Weightlifting:
How often you go to the gym all depends on your routine. If you're just starting out, most work out routines for beginners usually consists of a 3 day split. Or if you only have 3 days to work out, and can spare 1.5-2 hours for those 3 days. The best time for a 3 day work out usually is Monday, Wednesday and Friday. Obviously it is not mandatory for it to be those days, but it's an easy routine to remember if it was Monday, Wednesday and Friday. I did a Mon,Wed, and Fri work out for about 4-6 months before I changed anything up.
If you want a more challenging work out, and you only have like an hour to do work outs a day, you can split the workouts more and can do more for each body group. You can add more days and do a 5 day split or a 6 day split. For a year and bit I did a 5 day split, Monday-Friday, then recently I added in an extra day doing a 6 day split Monday-Saturday. Although you don't necessary have to do a 5-6day split to get bigger when you're more experienced, it could be better but not necessary.5-6 day split is good, but 3 day split is also fine if you only have that much time in a week.
Cardio:
For cardio, you want to do it every day or every two days if your goal is to drop body fat %. The more intense your cardio work outs are and how consistent it is will affect how fast your body fat % will drop. One thing to keep in mind is to always do cardio after weightlifting. Weightlifting won't affect your cardio performance but your cardio performance will affect weightlifting, so do your cardio after weightlifting is the best. If you run like 30-45 minutes before weight training, you're going to be tired overall, and it will affect how well you do when you lift weights. If you weight lift first then do 30-45 cardio after, you'll be tired in the muscle group you did but you will still get you're cardio done well.
Motivation:
Many people have different goals in the gym. Some want to have better endurance for a sport they play or just for their own good health, some want to cut down on their fat, some want to bulk and gain mass, and some just want to keep fit and have some muscles. Best way to always keep motivated in the gym, is to know what exactly are you looking for from the gym. I started because I had to get bigger for football, in mass and strength. I dedicated a whole year to getting bigger for football, and I did. Every day in the gym, all I thought about was how there were so much more bigger and stronger people on the field, and I trained hoping to be the one where people would not want to go against. But sadly football was cancelled, but I still kept working out. I had a new goal then, to be the best I can and pushing my limits to see just how far I can go. Every time I feel lazy or unmotivated, I just ask myself, "How badly do I want it" I feel as if, if I don't make myself the best I can be, I'm wasting time.

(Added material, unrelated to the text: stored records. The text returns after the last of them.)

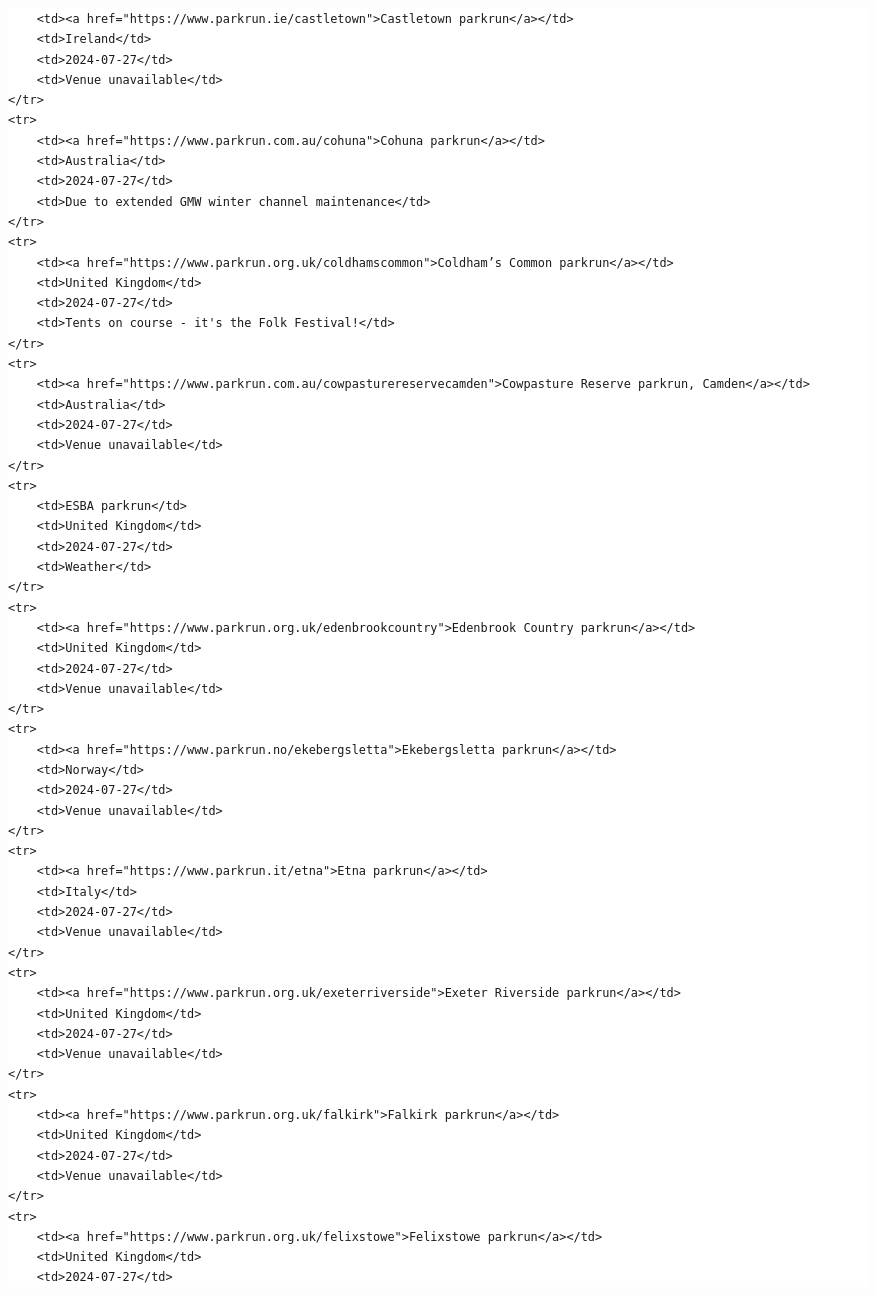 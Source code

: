         <td><a href="https://www.parkrun.ie/castletown">Castletown parkrun</a></td>
        <td>Ireland</td>
        <td>2024-07-27</td>
        <td>Venue unavailable</td>
    </tr>
    <tr>
        <td><a href="https://www.parkrun.com.au/cohuna">Cohuna parkrun</a></td>
        <td>Australia</td>
        <td>2024-07-27</td>
        <td>Due to extended GMW winter channel maintenance</td>
    </tr>
    <tr>
        <td><a href="https://www.parkrun.org.uk/coldhamscommon">Coldham’s Common parkrun</a></td>
        <td>United Kingdom</td>
        <td>2024-07-27</td>
        <td>Tents on course - it's the Folk Festival!</td>
    </tr>
    <tr>
        <td><a href="https://www.parkrun.com.au/cowpasturereservecamden">Cowpasture Reserve parkrun, Camden</a></td>
        <td>Australia</td>
        <td>2024-07-27</td>
        <td>Venue unavailable</td>
    </tr>
    <tr>
        <td>ESBA parkrun</td>
        <td>United Kingdom</td>
        <td>2024-07-27</td>
        <td>Weather</td>
    </tr>
    <tr>
        <td><a href="https://www.parkrun.org.uk/edenbrookcountry">Edenbrook Country parkrun</a></td>
        <td>United Kingdom</td>
        <td>2024-07-27</td>
        <td>Venue unavailable</td>
    </tr>
    <tr>
        <td><a href="https://www.parkrun.no/ekebergsletta">Ekebergsletta parkrun</a></td>
        <td>Norway</td>
        <td>2024-07-27</td>
        <td>Venue unavailable</td>
    </tr>
    <tr>
        <td><a href="https://www.parkrun.it/etna">Etna parkrun</a></td>
        <td>Italy</td>
        <td>2024-07-27</td>
        <td>Venue unavailable</td>
    </tr>
    <tr>
        <td><a href="https://www.parkrun.org.uk/exeterriverside">Exeter Riverside parkrun</a></td>
        <td>United Kingdom</td>
        <td>2024-07-27</td>
        <td>Venue unavailable</td>
    </tr>
    <tr>
        <td><a href="https://www.parkrun.org.uk/falkirk">Falkirk parkrun</a></td>
        <td>United Kingdom</td>
        <td>2024-07-27</td>
        <td>Venue unavailable</td>
    </tr>
    <tr>
        <td><a href="https://www.parkrun.org.uk/felixstowe">Felixstowe parkrun</a></td>
        <td>United Kingdom</td>
        <td>2024-07-27</td>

When people stay at home resting from nothing, I'm out there making myself the best I can be, I feel as if I abuse my life if I waste it by being lazy all day. I enjoy pushing myself until I can't anymore, many people quit because it gets too hard and they want to give up. I hate that, I feel better when I know I push past my limits and improve myself constantly.
Don't think people will judge you if you're overweight and you're in the gym. The fact you're trying to make a change to yourself is a big step already that many are afraid to take. But that's just the first step, what's important is that you stay on track and you don't give up. Many people won't see results first week and it's hard, but you have to push through it, you can't give up like the hordes of useless people who do. You must push through it as if your life depends on it, it's like building a house, and every training session is putting another brick on the wall. You won't reach your goals from complaining and whining. You won't reach your goals from blaming problems on people, you are what you make yourself to be.
Your results are based on how hard you train.